Instructions to follow
Every line of the material must be written out again unchanged.

Information

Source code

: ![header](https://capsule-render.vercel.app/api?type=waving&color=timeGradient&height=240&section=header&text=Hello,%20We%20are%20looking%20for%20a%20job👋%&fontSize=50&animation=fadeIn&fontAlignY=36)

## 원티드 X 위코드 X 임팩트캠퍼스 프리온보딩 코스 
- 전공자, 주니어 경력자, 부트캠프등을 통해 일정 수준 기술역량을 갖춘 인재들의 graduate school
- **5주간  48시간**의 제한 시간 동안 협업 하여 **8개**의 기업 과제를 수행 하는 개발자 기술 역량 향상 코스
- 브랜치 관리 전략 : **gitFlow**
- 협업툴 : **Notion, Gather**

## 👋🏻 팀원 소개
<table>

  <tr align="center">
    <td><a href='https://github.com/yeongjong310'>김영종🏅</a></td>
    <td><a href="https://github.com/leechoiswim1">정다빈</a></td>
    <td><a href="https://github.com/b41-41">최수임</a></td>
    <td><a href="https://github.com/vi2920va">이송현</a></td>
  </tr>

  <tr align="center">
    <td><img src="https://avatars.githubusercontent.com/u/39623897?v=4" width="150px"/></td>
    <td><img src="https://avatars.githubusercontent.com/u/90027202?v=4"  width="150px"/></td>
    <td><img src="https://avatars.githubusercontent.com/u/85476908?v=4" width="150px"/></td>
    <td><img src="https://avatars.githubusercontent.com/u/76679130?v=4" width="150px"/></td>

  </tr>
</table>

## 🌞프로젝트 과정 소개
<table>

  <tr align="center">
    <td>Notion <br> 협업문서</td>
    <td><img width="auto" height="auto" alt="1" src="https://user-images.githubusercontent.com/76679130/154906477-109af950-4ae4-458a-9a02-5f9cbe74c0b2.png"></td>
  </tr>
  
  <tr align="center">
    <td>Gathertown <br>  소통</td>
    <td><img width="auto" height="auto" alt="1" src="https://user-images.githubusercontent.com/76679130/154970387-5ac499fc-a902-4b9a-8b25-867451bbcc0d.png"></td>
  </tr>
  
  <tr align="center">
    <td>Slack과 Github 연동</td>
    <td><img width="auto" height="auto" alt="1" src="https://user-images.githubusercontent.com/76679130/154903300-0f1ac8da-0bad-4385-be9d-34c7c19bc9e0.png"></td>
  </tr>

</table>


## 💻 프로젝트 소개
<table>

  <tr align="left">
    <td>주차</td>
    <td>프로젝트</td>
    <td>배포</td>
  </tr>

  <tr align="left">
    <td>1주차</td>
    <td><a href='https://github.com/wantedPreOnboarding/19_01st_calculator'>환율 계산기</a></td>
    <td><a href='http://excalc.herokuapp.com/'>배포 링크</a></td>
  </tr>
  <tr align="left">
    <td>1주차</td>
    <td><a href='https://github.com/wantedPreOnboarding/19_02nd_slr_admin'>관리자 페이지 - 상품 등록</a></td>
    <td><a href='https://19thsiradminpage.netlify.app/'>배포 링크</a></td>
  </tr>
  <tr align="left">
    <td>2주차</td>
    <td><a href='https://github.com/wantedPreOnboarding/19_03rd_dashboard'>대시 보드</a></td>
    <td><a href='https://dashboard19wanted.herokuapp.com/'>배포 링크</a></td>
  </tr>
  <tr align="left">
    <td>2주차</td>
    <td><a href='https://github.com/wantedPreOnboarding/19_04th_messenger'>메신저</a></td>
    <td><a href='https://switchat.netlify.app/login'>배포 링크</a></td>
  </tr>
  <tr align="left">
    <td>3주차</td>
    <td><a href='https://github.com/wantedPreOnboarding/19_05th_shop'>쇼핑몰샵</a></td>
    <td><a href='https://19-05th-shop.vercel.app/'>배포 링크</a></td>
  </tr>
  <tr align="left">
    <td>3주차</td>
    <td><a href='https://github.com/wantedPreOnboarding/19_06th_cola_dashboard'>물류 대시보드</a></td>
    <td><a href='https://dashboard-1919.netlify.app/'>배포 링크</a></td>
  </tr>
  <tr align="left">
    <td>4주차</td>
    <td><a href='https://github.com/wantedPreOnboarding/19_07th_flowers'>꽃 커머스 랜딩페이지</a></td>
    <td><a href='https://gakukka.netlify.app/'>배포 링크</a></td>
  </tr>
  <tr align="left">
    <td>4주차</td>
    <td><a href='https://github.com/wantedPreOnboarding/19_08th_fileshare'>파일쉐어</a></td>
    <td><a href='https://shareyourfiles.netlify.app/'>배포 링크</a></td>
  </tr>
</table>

Task result
Source code

: ![header](https://capsule-render.vercel.app/api?type=waving&color=timeGradient&height=240&section=header&text=Hello,%20We%20are%20looking%20for%20a%20job👋%&fontSize=50&animation=fadeIn&fontAlignY=36)

## 원티드 X 위코드 X 임팩트캠퍼스 프리온보딩 코스 
- 전공자, 주니어 경력자, 부트캠프등을 통해 일정 수준 기술역량을 갖춘 인재들의 graduate school
- **5주간  48시간**의 제한 시간 동안 협업 하여 **8개**의 기업 과제를 수행 하는 개발자 기술 역량 향상 코스
- 브랜치 관리 전략 : **gitFlow**
- 협업툴 : **Notion, Gather**

## 👋🏻 팀원 소개
<table>

  <tr align="center">
    <td><a href='https://github.com/yeongjong310'>김영종🏅</a></td>
    <td><a href="https://github.com/leechoiswim1">정다빈</a></td>
    <td><a href="https://github.com/b41-41">최수임</a></td>
    <td><a href="https://github.com/vi2920va">이송현</a></td>
  </tr>

  <tr align="center">
    <td><img src="https://avatars.githubusercontent.com/u/39623897?v=4" width="150px"/></td>
    <td><img src="https://avatars.githubusercontent.com/u/90027202?v=4"  width="150px"/></td>
    <td><img src="https://avatars.githubusercontent.com/u/85476908?v=4" width="150px"/></td>
    <td><img src="https://avatars.githubusercontent.com/u/76679130?v=4" width="150px"/></td>

  </tr>
</table>

## 🌞프로젝트 과정 소개
<table>

  <tr align="center">
    <td>Notion <br> 협업문서</td>
    <td><img width="auto" height="auto" alt="1" src="https://user-images.githubusercontent.com/76679130/154906477-109af950-4ae4-458a-9a02-5f9cbe74c0b2.png"></td>
  </tr>
  
  <tr align="center">
    <td>Gathertown <br>  소통</td>
    <td><img width="auto" height="auto" alt="1" src="https://user-images.githubusercontent.com/76679130/154970387-5ac499fc-a902-4b9a-8b25-867451bbcc0d.png"></td>
  </tr>
  
  <tr align="center">
    <td>Slack과 Github 연동</td>
    <td><img width="auto" height="auto" alt="1" src="https://user-images.githubusercontent.com/76679130/154903300-0f1ac8da-0bad-4385-be9d-34c7c19bc9e0.png"></td>
  </tr>

</table>


## 💻 프로젝트 소개
<table>

  <tr align="left">
    <td>주차</td>
    <td>프로젝트</td>
    <td>배포</td>
  </tr>

  <tr align="left">
    <td>1주차</td>
    <td><a href='https://github.com/wantedPreOnboarding/19_01st_calculator'>환율 계산기</a></td>
    <td><a href='http://excalc.herokuapp.com/'>배포 링크</a></td>
  </tr>
  <tr align="left">
    <td>1주차</td>
    <td><a href='https://github.com/wantedPreOnboarding/19_02nd_slr_admin'>관리자 페이지 - 상품 등록</a></td>
    <td><a href='https://19thsiradminpage.netlify.app/'>배포 링크</a></td>
  </tr>
  <tr align="left">
    <td>2주차</td>
    <td><a href='https://github.com/wantedPreOnboarding/19_03rd_dashboard'>대시 보드</a></td>
    <td><a href='https://dashboard19wanted.herokuapp.com/'>배포 링크</a></td>
  </tr>
  <tr align="left">
    <td>2주차</td>
    <td><a href='https://github.com/wantedPreOnboarding/19_04th_messenger'>메신저</a></td>
    <td><a href='https://switchat.netlify.app/login'>배포 링크</a></td>
  </tr>
  <tr align="left">
    <td>3주차</td>
    <td><a href='https://github.com/wantedPreOnboarding/19_05th_shop'>쇼핑몰샵</a></td>
    <td><a href='https://19-05th-shop.vercel.app/'>배포 링크</a></td>
  </tr>
  <tr align="left">
    <td>3주차</td>
    <td><a href='https://github.com/wantedPreOnboarding/19_06th_cola_dashboard'>물류 대시보드</a></td>
    <td><a href='https://dashboard-1919.netlify.app/'>배포 링크</a></td>
  </tr>
  <tr align="left">
    <td>4주차</td>
    <td><a href='https://github.com/wantedPreOnboarding/19_07th_flowers'>꽃 커머스 랜딩페이지</a></td>
    <td><a href='https://gakukka.netlify.app/'>배포 링크</a></td>
  </tr>
  <tr align="left">
    <td>4주차</td>
    <td><a href='https://github.com/wantedPreOnboarding/19_08th_fileshare'>파일쉐어</a></td>
    <td><a href='https://shareyourfiles.netlify.app/'>배포 링크</a></td>
  </tr>
</table>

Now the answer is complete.